Reggie is a person who wears many hats: social justice volunteer, housing advocate, child welfare worker, tertiary student and last but not least, singer in a pop choir.
“I love doing different things,” Reggie said.

“The other big part of my life is online. The friends I hang out with the most are part of the gaming community.”

A dedicated station with multiple screens and speakers set-up in the study nook of Reggie’s South Melbourne apartment tells the story of a passionate gamer.

Reggie shares the Housing Choices apartment overlooking the city with pet cat, Celestia.

After a childhood in foster care and years of housing insecurity and homelessness, Reggie feels lucky to have a home.

“I fell through the cracks in the system, as lots of young people do.

“I was on the streets of Melbourne and I was using youth refuges … and experiencing the worst mental health of my life.”
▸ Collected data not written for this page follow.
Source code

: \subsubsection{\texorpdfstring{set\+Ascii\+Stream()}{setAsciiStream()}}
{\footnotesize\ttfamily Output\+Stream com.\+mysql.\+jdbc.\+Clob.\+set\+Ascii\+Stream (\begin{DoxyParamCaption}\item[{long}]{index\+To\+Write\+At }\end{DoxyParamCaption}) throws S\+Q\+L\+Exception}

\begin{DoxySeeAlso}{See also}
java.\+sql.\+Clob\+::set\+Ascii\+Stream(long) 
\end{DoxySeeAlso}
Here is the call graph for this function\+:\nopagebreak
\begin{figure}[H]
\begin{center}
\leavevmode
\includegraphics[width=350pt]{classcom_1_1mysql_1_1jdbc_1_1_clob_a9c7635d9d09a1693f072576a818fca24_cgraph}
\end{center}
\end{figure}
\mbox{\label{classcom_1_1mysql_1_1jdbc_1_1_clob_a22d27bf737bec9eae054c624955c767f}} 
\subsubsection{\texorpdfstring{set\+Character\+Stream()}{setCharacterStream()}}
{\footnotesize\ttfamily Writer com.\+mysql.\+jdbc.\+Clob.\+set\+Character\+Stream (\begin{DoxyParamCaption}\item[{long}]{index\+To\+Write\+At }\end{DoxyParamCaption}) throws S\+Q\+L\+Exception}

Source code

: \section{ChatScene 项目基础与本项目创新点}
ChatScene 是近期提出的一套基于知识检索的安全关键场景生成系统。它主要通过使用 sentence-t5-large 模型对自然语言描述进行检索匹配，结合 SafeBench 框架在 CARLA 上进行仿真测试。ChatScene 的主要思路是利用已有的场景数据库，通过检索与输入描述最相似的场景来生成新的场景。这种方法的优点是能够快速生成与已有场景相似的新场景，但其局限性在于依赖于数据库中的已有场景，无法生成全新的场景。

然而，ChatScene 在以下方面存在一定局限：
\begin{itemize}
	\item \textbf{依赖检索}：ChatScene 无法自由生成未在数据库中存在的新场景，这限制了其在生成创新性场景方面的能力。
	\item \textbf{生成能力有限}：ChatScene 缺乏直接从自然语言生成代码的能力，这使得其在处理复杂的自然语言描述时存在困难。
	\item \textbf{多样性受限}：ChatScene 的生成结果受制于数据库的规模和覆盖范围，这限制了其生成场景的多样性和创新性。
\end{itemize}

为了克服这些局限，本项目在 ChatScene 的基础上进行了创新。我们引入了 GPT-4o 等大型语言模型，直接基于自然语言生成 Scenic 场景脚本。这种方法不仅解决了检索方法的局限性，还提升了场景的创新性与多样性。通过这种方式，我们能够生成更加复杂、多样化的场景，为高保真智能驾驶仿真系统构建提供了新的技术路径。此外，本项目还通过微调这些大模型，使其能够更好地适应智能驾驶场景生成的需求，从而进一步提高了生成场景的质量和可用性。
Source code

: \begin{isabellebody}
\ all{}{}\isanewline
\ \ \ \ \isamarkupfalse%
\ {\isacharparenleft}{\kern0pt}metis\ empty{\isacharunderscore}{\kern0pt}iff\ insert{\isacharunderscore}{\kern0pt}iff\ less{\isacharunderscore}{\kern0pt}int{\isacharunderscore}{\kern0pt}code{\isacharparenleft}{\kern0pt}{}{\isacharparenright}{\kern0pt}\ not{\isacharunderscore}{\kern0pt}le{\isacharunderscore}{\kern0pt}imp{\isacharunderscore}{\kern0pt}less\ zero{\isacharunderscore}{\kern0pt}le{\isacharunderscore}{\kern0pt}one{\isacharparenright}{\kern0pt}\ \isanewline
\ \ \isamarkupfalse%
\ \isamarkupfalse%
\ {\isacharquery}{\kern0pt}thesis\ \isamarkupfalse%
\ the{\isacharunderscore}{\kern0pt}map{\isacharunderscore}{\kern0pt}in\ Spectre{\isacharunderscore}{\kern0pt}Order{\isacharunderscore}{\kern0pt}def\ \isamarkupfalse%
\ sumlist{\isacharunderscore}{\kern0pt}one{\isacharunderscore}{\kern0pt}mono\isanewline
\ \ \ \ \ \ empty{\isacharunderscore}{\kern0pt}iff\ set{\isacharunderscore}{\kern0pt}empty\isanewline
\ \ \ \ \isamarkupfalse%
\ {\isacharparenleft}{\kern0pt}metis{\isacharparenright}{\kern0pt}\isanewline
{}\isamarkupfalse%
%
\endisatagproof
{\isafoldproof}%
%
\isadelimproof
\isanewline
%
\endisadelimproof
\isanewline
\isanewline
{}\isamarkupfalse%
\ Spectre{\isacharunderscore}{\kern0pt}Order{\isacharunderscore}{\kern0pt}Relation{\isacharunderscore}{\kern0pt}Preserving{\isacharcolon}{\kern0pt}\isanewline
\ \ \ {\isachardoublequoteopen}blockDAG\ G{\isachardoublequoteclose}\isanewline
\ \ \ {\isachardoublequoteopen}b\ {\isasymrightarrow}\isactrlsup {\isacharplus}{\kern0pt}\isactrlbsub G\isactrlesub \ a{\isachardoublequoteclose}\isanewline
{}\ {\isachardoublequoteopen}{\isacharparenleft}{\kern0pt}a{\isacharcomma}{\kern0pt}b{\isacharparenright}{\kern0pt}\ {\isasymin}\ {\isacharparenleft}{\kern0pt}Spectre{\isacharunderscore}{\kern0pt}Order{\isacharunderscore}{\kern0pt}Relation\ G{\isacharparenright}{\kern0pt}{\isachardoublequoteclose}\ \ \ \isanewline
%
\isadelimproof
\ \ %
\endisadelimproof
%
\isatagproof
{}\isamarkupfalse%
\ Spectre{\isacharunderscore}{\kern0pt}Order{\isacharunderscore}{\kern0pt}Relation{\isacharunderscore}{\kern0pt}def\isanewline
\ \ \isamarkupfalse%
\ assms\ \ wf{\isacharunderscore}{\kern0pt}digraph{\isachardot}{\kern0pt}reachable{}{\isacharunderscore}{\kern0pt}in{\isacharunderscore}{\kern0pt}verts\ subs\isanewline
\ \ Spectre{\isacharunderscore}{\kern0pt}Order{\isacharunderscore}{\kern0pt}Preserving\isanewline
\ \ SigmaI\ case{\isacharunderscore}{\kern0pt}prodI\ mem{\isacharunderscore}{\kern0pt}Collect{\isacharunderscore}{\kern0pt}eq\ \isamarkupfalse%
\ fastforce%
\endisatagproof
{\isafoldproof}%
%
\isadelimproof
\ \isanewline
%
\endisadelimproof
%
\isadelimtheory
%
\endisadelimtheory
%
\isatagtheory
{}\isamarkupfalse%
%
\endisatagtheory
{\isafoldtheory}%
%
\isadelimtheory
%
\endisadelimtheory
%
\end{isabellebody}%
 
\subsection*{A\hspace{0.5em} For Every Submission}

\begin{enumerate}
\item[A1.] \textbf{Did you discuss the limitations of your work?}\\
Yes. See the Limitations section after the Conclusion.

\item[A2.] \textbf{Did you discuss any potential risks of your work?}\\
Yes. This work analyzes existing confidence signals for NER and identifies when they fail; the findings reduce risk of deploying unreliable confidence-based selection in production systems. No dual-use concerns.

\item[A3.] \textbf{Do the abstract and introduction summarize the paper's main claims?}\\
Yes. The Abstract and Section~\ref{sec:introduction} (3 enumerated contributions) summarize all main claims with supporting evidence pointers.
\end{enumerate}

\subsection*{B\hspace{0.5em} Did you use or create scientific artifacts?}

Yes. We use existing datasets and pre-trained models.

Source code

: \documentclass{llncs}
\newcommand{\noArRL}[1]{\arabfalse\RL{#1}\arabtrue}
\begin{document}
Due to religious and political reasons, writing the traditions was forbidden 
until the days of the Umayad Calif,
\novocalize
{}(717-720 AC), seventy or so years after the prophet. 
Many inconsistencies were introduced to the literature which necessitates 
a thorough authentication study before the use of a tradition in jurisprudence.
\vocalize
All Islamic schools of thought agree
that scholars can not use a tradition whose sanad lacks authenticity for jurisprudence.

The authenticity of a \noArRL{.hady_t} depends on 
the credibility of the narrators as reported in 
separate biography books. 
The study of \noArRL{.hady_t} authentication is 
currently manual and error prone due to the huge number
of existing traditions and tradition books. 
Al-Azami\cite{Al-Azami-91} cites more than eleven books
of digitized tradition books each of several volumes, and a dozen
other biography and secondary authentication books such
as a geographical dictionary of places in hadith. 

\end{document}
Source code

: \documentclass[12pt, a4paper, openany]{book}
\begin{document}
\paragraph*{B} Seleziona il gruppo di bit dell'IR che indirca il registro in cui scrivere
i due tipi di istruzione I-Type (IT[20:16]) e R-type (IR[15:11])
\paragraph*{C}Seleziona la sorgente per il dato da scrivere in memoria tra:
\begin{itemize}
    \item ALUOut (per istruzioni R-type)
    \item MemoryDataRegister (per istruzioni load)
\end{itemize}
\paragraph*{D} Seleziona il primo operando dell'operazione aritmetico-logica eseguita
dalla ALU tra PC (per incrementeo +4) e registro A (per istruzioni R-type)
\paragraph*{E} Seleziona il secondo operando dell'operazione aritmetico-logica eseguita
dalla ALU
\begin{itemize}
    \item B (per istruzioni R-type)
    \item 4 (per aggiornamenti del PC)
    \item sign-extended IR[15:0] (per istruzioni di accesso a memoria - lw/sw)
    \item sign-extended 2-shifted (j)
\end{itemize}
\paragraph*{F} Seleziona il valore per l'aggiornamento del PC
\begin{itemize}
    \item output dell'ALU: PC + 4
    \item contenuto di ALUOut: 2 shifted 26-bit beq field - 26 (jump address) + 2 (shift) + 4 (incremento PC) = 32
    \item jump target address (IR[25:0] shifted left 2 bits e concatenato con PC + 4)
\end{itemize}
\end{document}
Reggie said a call from the not-for-profit mental health, homelessness and suicide prevention service led to secure and stable accommodation through Housing Choices.

“A Neami worker called me out of the blue one day and said she hadn’t heard from me in a while. I said I was homeless, I had nowhere to go, it was the end of the line for me,” Reggie said.

“A few weeks later she had found a home for me to move into.

“It was like winning the lottery because there was no way that I would have been able to get that without that person’s help – I wouldn’t have known.”

Reggie has since advocated to increase the age of out-of-home care in Victoria to 21 years old, a change which has now been implemented.

“We’re trying to raise it to 25 to make it less likely that young people end up homeless,” Reggie said.

“I feel like I’ve recovered from the trauma of being homeless but I think these events leave traces on you.”

Part of Reggie’s healing journey was to find a name they identified with.

“I use they/ them pronouns and changed my name officially in 2021 – to Reggie – after deciding that my old name was no longer suitable for what I want to go with and the trajectory of my life,” they said.

Reggie’s advice is if you don’t know or unsure what pronouns to use, just ask the person, or use they/them pronouns until told differently.

“It’s hard to be an outlier,” Reggie said.

“You face a lot of criticism from people … sometimes it’s just easier to try and fit in … it’s hard to constantly tell people, ‘please don’t misgender me or mis-pronoun me’.

“Our society hasn’t grown to the stage where it fully understands people’s differences … there is a lot of work still to be done … but I’m enjoying being part of communities and in a space where I can really enjoy being myself.”